Colombian-born Ivan Velasquez in 2013 took on the role of commissioner at the International Commission against Impunity in Guatemala (CICIG).
The UN-backed body was originally set up to deal with paramilitary gangs in 2007.
But nicknamed "Ivan the Terrible," Velasquez shifted the CICIG's focus to political corruption, having previously exposed links between nearly 200 lawmakers and organised crime in Colombia.
In Guatemala, Velasquez used information gleaned from the cell phone of a Chinese businessman caught up in a prior customs fraud to untangle a scheme where importers paid bribes to avoid customs duties. According to the CICIG, the scam led all the way to President Otto Perez and his vice president, Roxana Baldetti.
Perez denied involvement in the customs scheme and accused the U.S. government of forcing him to extend the CICIG's mandate by threatening to cut off U.S. aid to Guatemala if he refused.
But tens of thousands of Guatemalans took to the streets to pile pressure on Perez over the CICIG findings. He resigned and was taken into custody so he could face fraud and corruption charges leveled against him by the CICIG.
Baldetti was forced to stand down over the customs probe and she was later arrested.

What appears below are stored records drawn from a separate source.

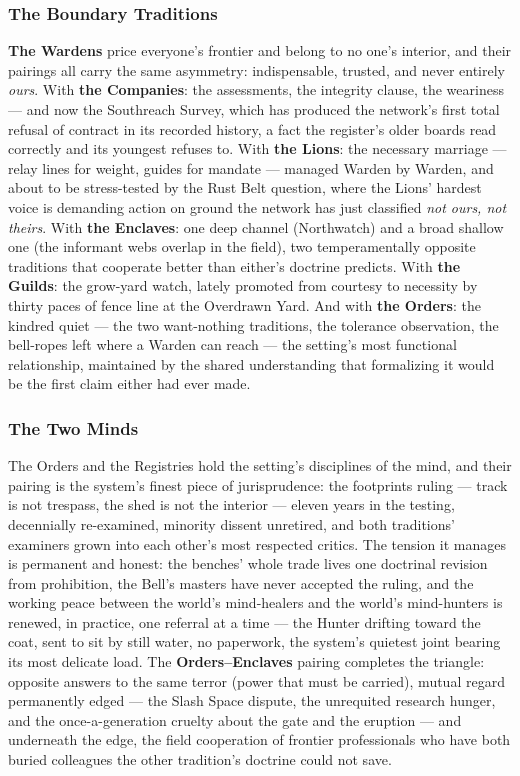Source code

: \subsubsection{The Boundary Traditions}

\textbf{The Wardens} price everyone's frontier and belong to no one's interior, and their pairings all carry the same asymmetry: indispensable, trusted, and never entirely \textit{ours}. With \textbf{the Companies}: the assessments, the integrity clause, the weariness --- and now the Southreach Survey, which has produced the network's first total refusal of contract in its recorded history, a fact the register's older boards read correctly and its youngest refuses to. With \textbf{the Lions}: the necessary marriage --- relay lines for weight, guides for mandate --- managed Warden by Warden, and about to be stress-tested by the Rust Belt question, where the Lions' hardest voice is demanding action on ground the network has just classified \textit{not ours, not theirs}. With \textbf{the Enclaves}: one deep channel (Northwatch) and a broad shallow one (the informant webs overlap in the field), two temperamentally opposite traditions that cooperate better than either's doctrine predicts. With \textbf{the Guilds}: the grow-yard watch, lately promoted from courtesy to necessity by thirty paces of fence line at the Overdrawn Yard. And with \textbf{the Orders}: the kindred quiet --- the two want-nothing traditions, the tolerance observation, the bell-ropes left where a Warden can reach --- the setting's most functional relationship, maintained by the shared understanding that formalizing it would be the first claim either had ever made.

\subsubsection{The Two Minds}

The Orders and the Registries hold the setting's disciplines of the mind, and their pairing is the system's finest piece of jurisprudence: the footprints ruling --- track is not trespass, the shed is not the interior --- eleven years in the testing, decennially re-examined, minority dissent unretired, and both traditions' examiners grown into each other's most respected critics. The tension it manages is permanent and honest: the benches' whole trade lives one doctrinal revision from prohibition, the Bell's masters have never accepted the ruling, and the working peace between the world's mind-healers and the world's mind-hunters is renewed, in practice, one referral at a time --- the Hunter drifting toward the coat, sent to sit by still water, no paperwork, the system's quietest joint bearing its most delicate load. The \textbf{Orders--Enclaves} pairing completes the triangle: opposite answers to the same terror (power that must be carried), mutual regard permanently edged --- the Slash Space dispute, the unrequited research hunger, and the once-a-generation cruelty about the gate and the eruption --- and underneath the edge, the field cooperation of frontier professionals who have both buried colleagues the other tradition's doctrine could not save.

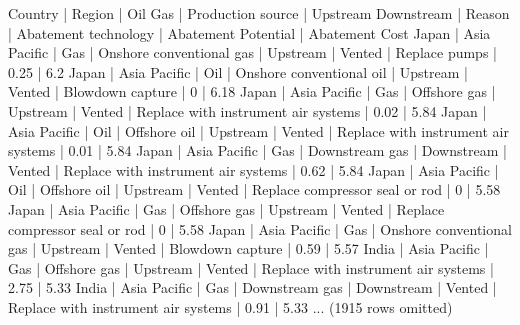 \documentclass[letterpaper,10pt,english]{jupyterBook}
\begin{document}
\begin{sphinxVerbatim}[commandchars=\\\{\}]
Country | Region       | Oil Gas | Production source        | Upstream Downstream | Reason | Abatement technology                | Abatement Potential | Abatement Cost
Japan   | Asia Pacific | Gas     | Onshore conventional gas | Upstream            | Vented | Replace pumps                       | 0.25                | \PYGZhy{}6.2
Japan   | Asia Pacific | Oil     | Onshore conventional oil | Upstream            | Vented | Blowdown capture                    | 0                   | \PYGZhy{}6.18
Japan   | Asia Pacific | Gas     | Offshore gas             | Upstream            | Vented | Replace with instrument air systems | 0.02                | \PYGZhy{}5.84
Japan   | Asia Pacific | Oil     | Offshore oil             | Upstream            | Vented | Replace with instrument air systems | 0.01                | \PYGZhy{}5.84
Japan   | Asia Pacific | Gas     | Downstream gas           | Downstream          | Vented | Replace with instrument air systems | 0.62                | \PYGZhy{}5.84
Japan   | Asia Pacific | Oil     | Offshore oil             | Upstream            | Vented | Replace compressor seal or rod      | 0                   | \PYGZhy{}5.58
Japan   | Asia Pacific | Gas     | Offshore gas             | Upstream            | Vented | Replace compressor seal or rod      | 0                   | \PYGZhy{}5.58
Japan   | Asia Pacific | Gas     | Onshore conventional gas | Upstream            | Vented | Blowdown capture                    | 0.59                | \PYGZhy{}5.57
India   | Asia Pacific | Gas     | Offshore gas             | Upstream            | Vented | Replace with instrument air systems | 2.75                | \PYGZhy{}5.33
India   | Asia Pacific | Gas     | Downstream gas           | Downstream          | Vented | Replace with instrument air systems | 0.91                | \PYGZhy{}5.33
... (1915 rows omitted)
\end{sphinxVerbatim}
\end{document}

Under Velasquez, the CICIG had gone from being an obscure, forgotten office of the United Nations to a force that implicated hundreds of high-profile politicians, bankers and business people in corruption cases in Latin America.
Velasquez was born in Medellin, Colombia and initiated investigations against extrajudicial killings and torture during the height of Colombia's "narcopolitics".
The Nobel Peace Prize will be announced in Oslo on Friday October 7, at 11:00 a.m. (0900 GMT).